January 24, 2005

Google recall (They stole his mind,now he wants it back.)

Google does weird stuff with disjunctive searches, the stuff Mark Liberman just discussed here, and I don't know why. I am impressed by Geoff Nunberg's partial explanation, that only when the results count is low (under 1000, he says) is Google's estimate based on something similar to actual counting. I'm even more impressed by his cunning workaround, of adding garbage search terms to keep the count low, and then extrapolating.

But this still leaves open the question of what on Earth, or elsewhere, Google does to produce lower numbers for disjunctive searches like quantum|mice (= "about 15,700,000") than for searches the individual disjuncts quantum (= "about 22,600,000") and mice (= "about 22,000,000"). No obvious numeric combination of the results for conjunctions, disjuncts and exclusively tested disjuncts (e.g. quantum -mice) produces the number of hits given for the disjunction. This is a matter of some importance for me, since I'm currently working on a dataset which involves cross-linguistic quantitative assessment of disjunctive Google searches. I can manage without the disjunctions, but it's a lot slower.

Since I'm just a linguist and don't know how Google works, it's really not safe for me to speculate on why Google is as Google does. So fasten your safety belts!
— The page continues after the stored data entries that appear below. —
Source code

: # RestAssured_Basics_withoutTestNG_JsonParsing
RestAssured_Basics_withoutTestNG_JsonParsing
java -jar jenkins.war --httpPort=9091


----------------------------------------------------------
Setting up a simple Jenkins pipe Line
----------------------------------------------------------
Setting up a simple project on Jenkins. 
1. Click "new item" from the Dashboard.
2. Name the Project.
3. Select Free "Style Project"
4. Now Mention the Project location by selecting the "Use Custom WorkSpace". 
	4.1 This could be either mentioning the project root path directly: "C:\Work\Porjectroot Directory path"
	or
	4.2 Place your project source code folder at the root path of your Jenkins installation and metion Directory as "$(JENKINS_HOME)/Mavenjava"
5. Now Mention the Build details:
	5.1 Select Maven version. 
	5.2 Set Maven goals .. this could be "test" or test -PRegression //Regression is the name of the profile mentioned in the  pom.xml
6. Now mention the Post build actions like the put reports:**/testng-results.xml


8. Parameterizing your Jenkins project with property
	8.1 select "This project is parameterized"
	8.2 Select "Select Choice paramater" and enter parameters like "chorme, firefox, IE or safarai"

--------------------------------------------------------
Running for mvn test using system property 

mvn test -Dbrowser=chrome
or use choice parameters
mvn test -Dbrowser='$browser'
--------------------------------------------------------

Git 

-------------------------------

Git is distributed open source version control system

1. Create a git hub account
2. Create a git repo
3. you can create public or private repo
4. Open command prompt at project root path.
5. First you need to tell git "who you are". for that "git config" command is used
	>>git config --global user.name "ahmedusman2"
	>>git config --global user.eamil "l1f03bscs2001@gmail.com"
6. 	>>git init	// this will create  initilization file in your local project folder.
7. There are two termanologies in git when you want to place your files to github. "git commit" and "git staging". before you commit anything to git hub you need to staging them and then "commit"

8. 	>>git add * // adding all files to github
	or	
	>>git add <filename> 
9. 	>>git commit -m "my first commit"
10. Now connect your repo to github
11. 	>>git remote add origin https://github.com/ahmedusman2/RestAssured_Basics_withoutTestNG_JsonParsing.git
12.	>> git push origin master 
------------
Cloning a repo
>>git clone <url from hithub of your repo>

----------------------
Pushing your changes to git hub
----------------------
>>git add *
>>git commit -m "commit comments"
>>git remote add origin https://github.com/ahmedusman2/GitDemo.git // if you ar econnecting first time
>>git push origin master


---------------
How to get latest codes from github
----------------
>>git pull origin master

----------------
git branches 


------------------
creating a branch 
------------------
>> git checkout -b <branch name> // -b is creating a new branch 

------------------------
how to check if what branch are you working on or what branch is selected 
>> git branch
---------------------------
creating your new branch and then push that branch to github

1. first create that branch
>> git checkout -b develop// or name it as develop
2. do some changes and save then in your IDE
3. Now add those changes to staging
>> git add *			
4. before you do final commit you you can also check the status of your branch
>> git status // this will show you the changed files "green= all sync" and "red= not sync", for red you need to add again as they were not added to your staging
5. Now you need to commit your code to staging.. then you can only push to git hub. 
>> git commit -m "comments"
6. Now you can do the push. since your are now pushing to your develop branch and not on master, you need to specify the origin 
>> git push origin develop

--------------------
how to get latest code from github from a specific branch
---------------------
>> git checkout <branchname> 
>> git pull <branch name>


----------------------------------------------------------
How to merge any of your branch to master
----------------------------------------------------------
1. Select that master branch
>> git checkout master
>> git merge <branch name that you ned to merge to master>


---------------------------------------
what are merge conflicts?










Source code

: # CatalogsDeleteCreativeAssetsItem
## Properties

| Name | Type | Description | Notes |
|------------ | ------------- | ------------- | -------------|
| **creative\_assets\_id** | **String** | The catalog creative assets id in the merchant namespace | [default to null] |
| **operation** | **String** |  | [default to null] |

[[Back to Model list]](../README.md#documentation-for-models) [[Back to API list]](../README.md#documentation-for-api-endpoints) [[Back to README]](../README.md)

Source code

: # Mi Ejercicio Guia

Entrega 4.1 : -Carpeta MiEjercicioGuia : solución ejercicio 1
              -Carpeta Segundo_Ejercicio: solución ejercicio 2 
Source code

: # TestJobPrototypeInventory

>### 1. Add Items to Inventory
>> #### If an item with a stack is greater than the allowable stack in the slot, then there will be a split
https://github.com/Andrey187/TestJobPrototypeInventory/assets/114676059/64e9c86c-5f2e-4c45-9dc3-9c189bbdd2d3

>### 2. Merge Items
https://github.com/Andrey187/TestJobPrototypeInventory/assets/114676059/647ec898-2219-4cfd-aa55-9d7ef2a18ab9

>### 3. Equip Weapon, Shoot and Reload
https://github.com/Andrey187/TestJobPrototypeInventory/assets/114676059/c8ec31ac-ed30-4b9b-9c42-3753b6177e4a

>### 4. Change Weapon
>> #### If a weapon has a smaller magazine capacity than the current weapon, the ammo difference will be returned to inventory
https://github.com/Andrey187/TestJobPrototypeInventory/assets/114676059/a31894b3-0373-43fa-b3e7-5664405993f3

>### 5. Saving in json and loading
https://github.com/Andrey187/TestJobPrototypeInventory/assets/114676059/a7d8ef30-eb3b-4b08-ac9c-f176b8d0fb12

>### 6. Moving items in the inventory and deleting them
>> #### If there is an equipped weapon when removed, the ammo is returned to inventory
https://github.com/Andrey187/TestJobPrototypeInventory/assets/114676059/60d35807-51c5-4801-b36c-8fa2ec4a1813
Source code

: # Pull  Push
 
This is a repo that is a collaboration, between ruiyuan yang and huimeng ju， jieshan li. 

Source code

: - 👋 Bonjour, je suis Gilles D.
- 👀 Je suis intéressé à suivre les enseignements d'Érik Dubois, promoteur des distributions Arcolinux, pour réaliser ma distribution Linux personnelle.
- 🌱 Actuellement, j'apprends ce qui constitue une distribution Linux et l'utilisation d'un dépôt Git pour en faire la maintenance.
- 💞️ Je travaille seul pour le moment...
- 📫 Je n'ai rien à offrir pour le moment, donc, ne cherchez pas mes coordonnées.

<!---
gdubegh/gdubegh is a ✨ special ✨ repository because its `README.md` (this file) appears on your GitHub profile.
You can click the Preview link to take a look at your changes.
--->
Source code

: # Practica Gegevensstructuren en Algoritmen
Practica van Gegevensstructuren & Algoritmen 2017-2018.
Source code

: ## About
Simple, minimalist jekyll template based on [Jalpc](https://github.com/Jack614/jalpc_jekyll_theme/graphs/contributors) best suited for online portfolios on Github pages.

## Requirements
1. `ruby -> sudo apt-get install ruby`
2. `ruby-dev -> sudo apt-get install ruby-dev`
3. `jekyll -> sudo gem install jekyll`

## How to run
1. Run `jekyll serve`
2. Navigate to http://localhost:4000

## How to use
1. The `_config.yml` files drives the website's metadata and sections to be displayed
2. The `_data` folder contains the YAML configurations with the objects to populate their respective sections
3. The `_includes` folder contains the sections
Suppose that Google's approach to a search request you make is like this:
  • you have connected to some node on Google's network, i.e. a processor somewhere
  • a check is made in a database to see if the search has already been made recently, in which case you get back the canned response from the previous search
  • your processor sends out a bunch of requests to other Google servers
  • your processor spends a little time waiting for results to come in, if it's still waiting after say .2 of a second, it makes an estimate of the total number of hits based on the number of responses it received in that time, while if the number of results was small it actually tallies them
Since complex (boolean or string) searches are harder to process than one word searches, it might be expected that the response rate is lower for complex searches than for single word searches that have a similar actual web frequency. And that should artificially lower your personal Google node's estimate of the result count. This is precisely what Mark, c/o Jean Véronis, showed. Note also that the above pseudo-algorithm predicts that a first search on a term will tend to produce a slower response than later searches, because look-up is used for the later searches. I did a tiny study of this using obviously rare disjunctive searches, and it appeared to hold up. Initial searches clock at around .25-.4 seconds, while later searches are  0.08-0.2 seconds. (These figures are anyway a marvel of engineering which even after years of Google use still blows me away.)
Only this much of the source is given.